It’s not been a good fortnight for Fidel.
Apparently the Cuban president has been duped by a couple of Cuban-American disc jockeys in Miami. The WXDJ-FM radio announcers, Joe Ferrero and Enrique Santos, got through Castro’s gatekeepers to get Castro on a phone prank — using the guise of an incoming call from Venezuelan President Hugo Chavez. The “Chavez call” was actually snippets of a tape recording of Chavez, a friend of Fidel’s.
Castro responds for a few minutes before catching on. That’s when the conversation turned obscene and Castro was called an assassin.
The phony call, however, was merely embarrassing. Earlier, Castro fell victim to his own hubris and Fidelisimo, the result of which could be disastrous.

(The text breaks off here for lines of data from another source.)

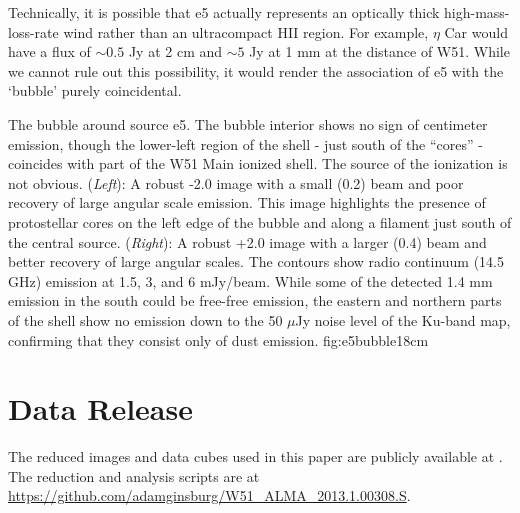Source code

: \documentclass[twocolumn]{aastex61}
\begin{document}
Technically, it is possible that e5 actually represents an optically thick
high-mass-loss-rate wind rather than an ultracompact HII region. 
For example, $\eta$ Car would have a flux of $\sim0.5$ Jy at 2 cm
and $\sim5$ Jy at 1 mm at the distance of W51.  While we cannot rule out
this possibility, it would render the association of e5 with the `bubble'
purely coincidental.

{The bubble around source e5.  The bubble interior shows no sign of centimeter
emission, though the lower-left region of the shell - just south of the
``cores'' - coincides with part of the W51 Main ionized shell.  The source of
the ionization is not obvious.
({\it Left}): A robust -2.0 image with a small (0.2\arcsec) beam and poor
recovery of large angular scale emission.  This image highlights the presence
of protostellar cores on the left edge of the bubble and along a filament just
south of the central source.
({\it Right}): A robust +2.0 image with a larger (0.4\arcsec) beam and better
recovery of large angular scales.  The contours show radio continuum (14.5 GHz)
emission at 1.5, 3, and 6 mJy/beam.  While some of the detected 1.4 mm emission
in the south could be free-free emission, the eastern and northern parts of the
shell show no emission down to the 50 $\mu$Jy noise level of the Ku-band map,
confirming that they consist only of dust emission.
}{fig:e5bubble}{1}{8cm}


\section{Data Release}
The reduced images and data cubes used in this paper are publicly available at
.
The reduction and analysis scripts are at
\url{https://github.com/adamginsburg/W51_ALMA_2013.1.00308.S}.
\end{document}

That’s when Cuba took control of the Spanish Embassy’s cultural center in downtown Havana. Cuba says the Iberian showcase had been used to aid anti-Castro dissidents.

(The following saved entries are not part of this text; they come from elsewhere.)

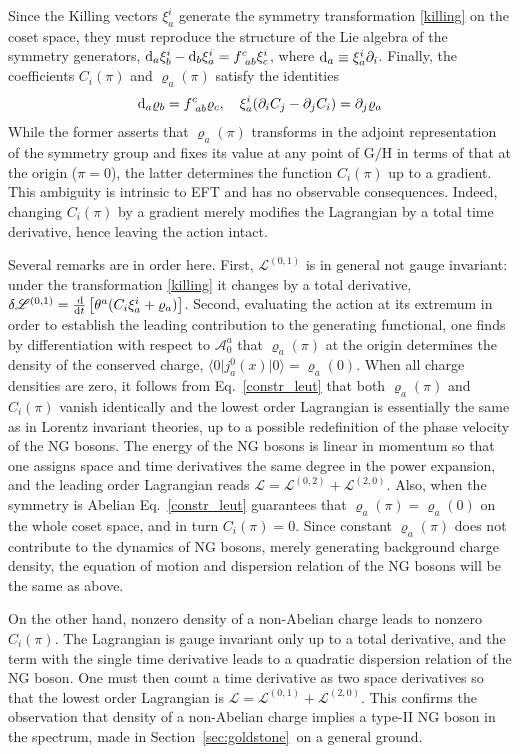 \documentclass[final,3p,times,12pt,a4paper,sort&compress]{elsarticle}
\newcommand\gr[1]{\mathrm{#1}}              %
\newcommand\Lag{\mathscr{L}}                %
\newcommand\AAA{\mathscr{A}}                %
\newcommand\bra[1]{\langle#1\vert}          %
\newcommand\ket[1]{\vert#1\rangle}          %
\newcommand\de{\partial}
\newcommand\vr{\varrho}
\newcommand\vt{\theta}
\newcommand\OD[2]{\frac{\dd #1}{\dd #2}}    %
\newcommand\dd{\mathop{{\rm d}\!}\nolimits} %
\begin{document}
Since the Killing vectors $\xi^i_a$ generate the symmetry transformation
\eqref{killing} on the coset space, they must reproduce the structure of the
Lie algebra of the symmetry generators, $\dd{}_a\xi^i_b-\dd{}_b\xi^i_a=f^c_{\
ab}\xi^i_c$, where $\dd{}_a\equiv\xi^i_a\de_i$. Finally, the coefficients
$C_i(\pi)$ and $\vr_a(\pi)$ satisfy the identities
\begin{equation}
\dd{}_a\vr_b=f^c_{\ ab}\vr_c,\quad \xi^i_a(\de_iC_j-\de_jC_i)=\de_j\vr_a
\label{constr_leut}
\end{equation}
While the former asserts that $\vr_a(\pi)$ transforms in the adjoint
representation of the symmetry group and fixes its value at any point of
$\gr{G/H}$ in terms of that at the origin ($\pi=0$), the latter determines the
function $C_i(\pi)$ up to a gradient. This ambiguity is intrinsic to EFT and has
no observable consequences. Indeed, changing $C_i(\pi)$ by a gradient merely
modifies the Lagrangian by a total time derivative, hence leaving the action
intact.

Several remarks are in order here. First, $\Lag^{(0,1)}$ is in general not
gauge invariant: under the transformation \eqref{killing} it changes by a total
derivative, $\delta\Lag^{(0,1)}=\OD{}{t}\left[\vt^a(C_i\xi^i_a+\vr_a)\right]$.
Second, evaluating the action at its extremum in order to establish the leading
contribution to the generating functional, one finds by differentiation with
respect to $\AAA^a_0$ that $\vr_a(\pi)$ at the origin determines the density of
the conserved charge, $\bra0j^0_a(x)\ket0=\vr_a(0)$. When all charge
densities are zero, it follows from Eq.~\eqref{constr_leut} that both
$\vr_a(\pi)$ and $C_i(\pi)$ vanish identically and the lowest order Lagrangian
is essentially the same as in Lorentz invariant theories, up to a possible
redefinition of the phase velocity of the NG bosons. The energy of the NG
bosons is linear in momentum so that one assigns space and time derivatives the
same degree in the power expansion, and the leading order Lagrangian reads
$\Lag=\Lag^{(0,2)}+\Lag^{(2,0)}$. Also, when the symmetry is Abelian
Eq.~\eqref{constr_leut} guarantees that $\vr_a(\pi)=\vr_a(0)$ on the whole
coset space, and in turn $C_i(\pi)=0$. Since constant $\vr_a(\pi)$ does not
contribute to the dynamics of NG bosons, merely generating background charge
density, the equation of motion and dispersion relation of the NG bosons will
be the same as above.

On the other hand, nonzero density of a non-Abelian charge leads to nonzero
$C_i(\pi)$. The Lagrangian is gauge invariant only up to a total derivative, and
the term with the single time derivative leads to a quadratic dispersion
relation of the NG boson. One must then count a time derivative as two space
derivatives so that the lowest order Lagrangian is
$\Lag=\Lag^{(0,1)}+\Lag^{(2,0)}$. This confirms the observation that density of
a non-Abelian charge implies a type-II NG boson in the spectrum, made in
Section~\ref{sec:goldstone}\ on a general ground.
\end{document}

The take-over came just two days after Castro had led hundreds of thousands of Cubans on marches to the Spanish and Italian embassies. The marches were to protest European alignment with U.S. policies supporting Cuba’s pro-democracy dissidents.

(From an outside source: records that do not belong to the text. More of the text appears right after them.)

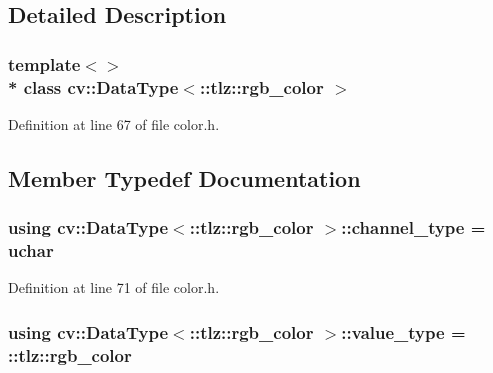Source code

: \subsection{Detailed Description}
\subsubsection*{template$<$$>$\\*
class cv\+::\+Data\+Type$<$\+::tlz\+::rgb\+\_\+color $>$}



Definition at line 67 of file color.\+h.



\subsection{Member Typedef Documentation}
\subsubsection[{\texorpdfstring{channel\+\_\+type}{channel_type}}]{\setlength{\rightskip}{0pt plus 5cm}using cv\+::\+Data\+Type$<$\+::{\bf tlz\+::rgb\+\_\+color} $>$\+::{\bf channel\+\_\+type} =  uchar}\hypertarget{classcv_1_1DataType_3_1_1tlz_1_1rgb__color_01_4_a6aa02cb33c2609e58a8b93ecafb97056}{}\label{classcv_1_1DataType_3_1_1tlz_1_1rgb__color_01_4_a6aa02cb33c2609e58a8b93ecafb97056}


Definition at line 71 of file color.\+h.

\subsubsection[{\texorpdfstring{value\+\_\+type}{value_type}}]{\setlength{\rightskip}{0pt plus 5cm}using cv\+::\+Data\+Type$<$\+::{\bf tlz\+::rgb\+\_\+color} $>$\+::{\bf value\+\_\+type} =  \+::{\bf tlz\+::rgb\+\_\+color}}\hypertarget{classcv_1_1DataType_3_1_1tlz_1_1rgb__color_01_4_a53e9040d6acd2c82bd7b27843033911c}{}\label{classcv_1_1DataType_3_1_1tlz_1_1rgb__color_01_4_a53e9040d6acd2c82bd7b27843033911c}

The Fidel-led marches were Castro’s personal response to the European Union’s announcement that it would be reviewing its relationship with Cuba in the aftermath of the dissident crackdown and the execution of those who tried to hijack a ferry to Florida.
It’s one thing to rally the usual bussed-in extras to demonstrate against the U.S. — Uncle Scapegoat. But this is Europe. Cuba’s fragile, post-Soviet economy is now dependent on tourists. A lot of them are European.
More to the point, the lion’s share of tourism-related joint ventures are with Europeans. The Spaniards and the Italians are prominent, especially the former.
But Castro is Castro. His knee-jerk reaction to affronts is to rally the home front. This diverts attention from the real issue; in this case, those with the temerity and courage to question his failed, 40-something regime.
Castro, the ultimate CIA survivor, seemingly never runs out of lives. But he may be running out of feet to shoot.